Drabbad, Ahlström und Pessimisten (v.l.n.r.)

Wege aus der Dunkelheit

Was für eine Geschichte erzählt GRYNINGSVISOR? Mich erinnert das Album an eine Story mit Kapiteln, mit einem Spannungsbogen vom Opener ‘Skymningsvisa’ bis zum Schlussstück ‘Gyrningsvisa’.

Drabbad: Das Albumkonzept ist „Dämmerung“. Pessimisten, Ahlström und ich haben uns seit unserem ersten Album weiterentwickelt, und jedes Album zeigt, wo wir gerade im Leben stehen. Auf dem ersten Album [A LIFE WORTH LOSING] waren wir echt verloren. Wir standen unter Drogen oder Medikamenten, uns ging‘s überhaupt nicht gut. Als wir IRRFÄRD aufnahmen, begannen sich die Dinge zu ändern: Ich war seit einigen Jahren trocken und seit kurzem wieder aus dem Knast draußen. Pessimisten war kurz davor, auf Selbstfindungsreise zu gehen. Er wusste selbst nicht, ob er noch mal zurück kommt. Und Ahlström lebte auf dem Land bei seiner Familie; er hatte mit Meditieren angefangen und interessierte sich jetzt mehr für Spiritualität.

Für uns war das der richtige Weg, um aus der Dunkelheit rauszukommen.

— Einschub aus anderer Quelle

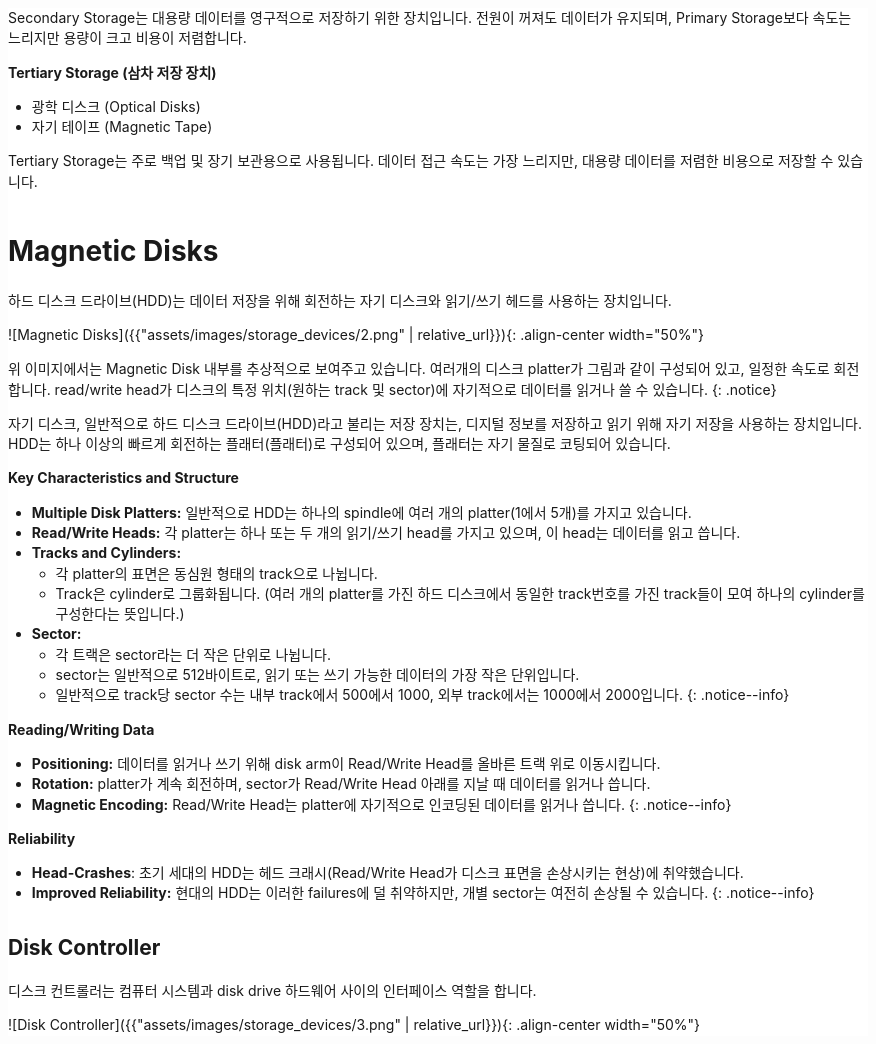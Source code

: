 Secondary Storage는 대용량 데이터를 영구적으로 저장하기 위한 장치입니다. 전원이 꺼져도 데이터가 유지되며, Primary Storage보다 속도는 느리지만 용량이 크고 비용이 저렴합니다.

**Tertiary Storage (삼차 저장 장치)**
- 광학 디스크 (Optical Disks)
- 자기 테이프 (Magnetic Tape)

Tertiary Storage는 주로 백업 및 장기 보관용으로 사용됩니다. 데이터 접근 속도는 가장 느리지만, 대용량 데이터를 저렴한 비용으로 저장할 수 있습니다.

# Magnetic Disks
하드 디스크 드라이브(HDD)는 데이터 저장을 위해 회전하는 자기 디스크와 읽기/쓰기 헤드를 사용하는 장치입니다.

![Magnetic Disks]({{"assets/images/storage_devices/2.png" | relative_url}}){: .align-center width="50%"}

위 이미지에서는 Magnetic Disk 내부를 추상적으로 보여주고 있습니다. 여러개의 디스크 platter가 그림과 같이 구성되어 있고, 일정한 속도로 회전합니다. read/write head가 디스크의 특정 위치(원하는 track 및 sector)에 자기적으로 데이터를 읽거나 쓸 수 있습니다.
{: .notice}

자기 디스크, 일반적으로 하드 디스크 드라이브(HDD)라고 불리는 저장 장치는, 디지털 정보를 저장하고 읽기 위해 자기 저장을 사용하는 장치입니다. HDD는 하나 이상의 빠르게 회전하는 플래터(플래터)로 구성되어 있으며, 플래터는 자기 물질로 코팅되어 있습니다.

**Key Characteristics and Structure**

- **Multiple Disk Platters:** 일반적으로 HDD는 하나의 spindle에 여러 개의 platter(1에서 5개)를 가지고 있습니다.
- **Read/Write Heads:** 각 platter는 하나 또는 두 개의 읽기/쓰기 head를 가지고 있으며, 이 head는 데이터를 읽고 씁니다.
- **Tracks and Cylinders:**
  - 각 platter의 표면은 동심원 형태의 track으로 나뉩니다.
  - Track은 cylinder로 그룹화됩니다. (여러 개의 platter를 가진 하드 디스크에서 동일한 track번호를 가진 track들이 모여 하나의 cylinder를 구성한다는 뜻입니다.)
- **Sector:**
  - 각 트랙은 sector라는 더 작은 단위로 나뉩니다.
  - sector는 일반적으로 512바이트로, 읽기 또는 쓰기 가능한 데이터의 가장 작은 단위입니다.
  - 일반적으로 track당 sector 수는 내부 track에서 500에서 1000, 외부 track에서는 1000에서 2000입니다.
{: .notice--info}

**Reading/Writing Data**

- **Positioning:** 데이터를 읽거나 쓰기 위해 disk arm이 Read/Write Head를 올바른 트랙 위로 이동시킵니다.
- **Rotation:** platter가 계속 회전하며, sector가 Read/Write Head 아래를 지날 때 데이터를 읽거나 씁니다.
- **Magnetic Encoding:** Read/Write Head는 platter에 자기적으로 인코딩된 데이터를 읽거나 씁니다.
{: .notice--info}

**Reliability**

- **Head-Crashes**: 초기 세대의 HDD는 헤드 크래시(Read/Write Head가 디스크 표면을 손상시키는 현상)에 취약했습니다.
- **Improved Reliability:** 현대의 HDD는 이러한 failures에 덜 취약하지만, 개별 sector는 여전히 손상될 수 있습니다.
{: .notice--info}

## Disk Controller

디스크 컨트롤러는 컴퓨터 시스템과 disk drive 하드웨어 사이의 인터페이스 역할을 합니다.

![Disk Controller]({{"assets/images/storage_devices/3.png" | relative_url}}){: .align-center width="50%"}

GRYNINGSVISOR ist jetzt ein weiteres Puzzleteil, es folgt dem roten Faden unserer Reise. Die Musik ist immer noch sehr traurig und melancholisch, und das wird sich auch nie ändern, denn so sind wir nun mal. Ich denke aber nicht, dass Melancholie etwas Negatives sein muss. Es ist ein Gefühl, und man kann in Traurigkeit viel Schönheit finden. Für mich ist es ein hoffnungsvolles Album. Überhaupt kann man aus der Verzweiflung viel Hoffnung ziehen; unsere Musik und Texte zeigen das.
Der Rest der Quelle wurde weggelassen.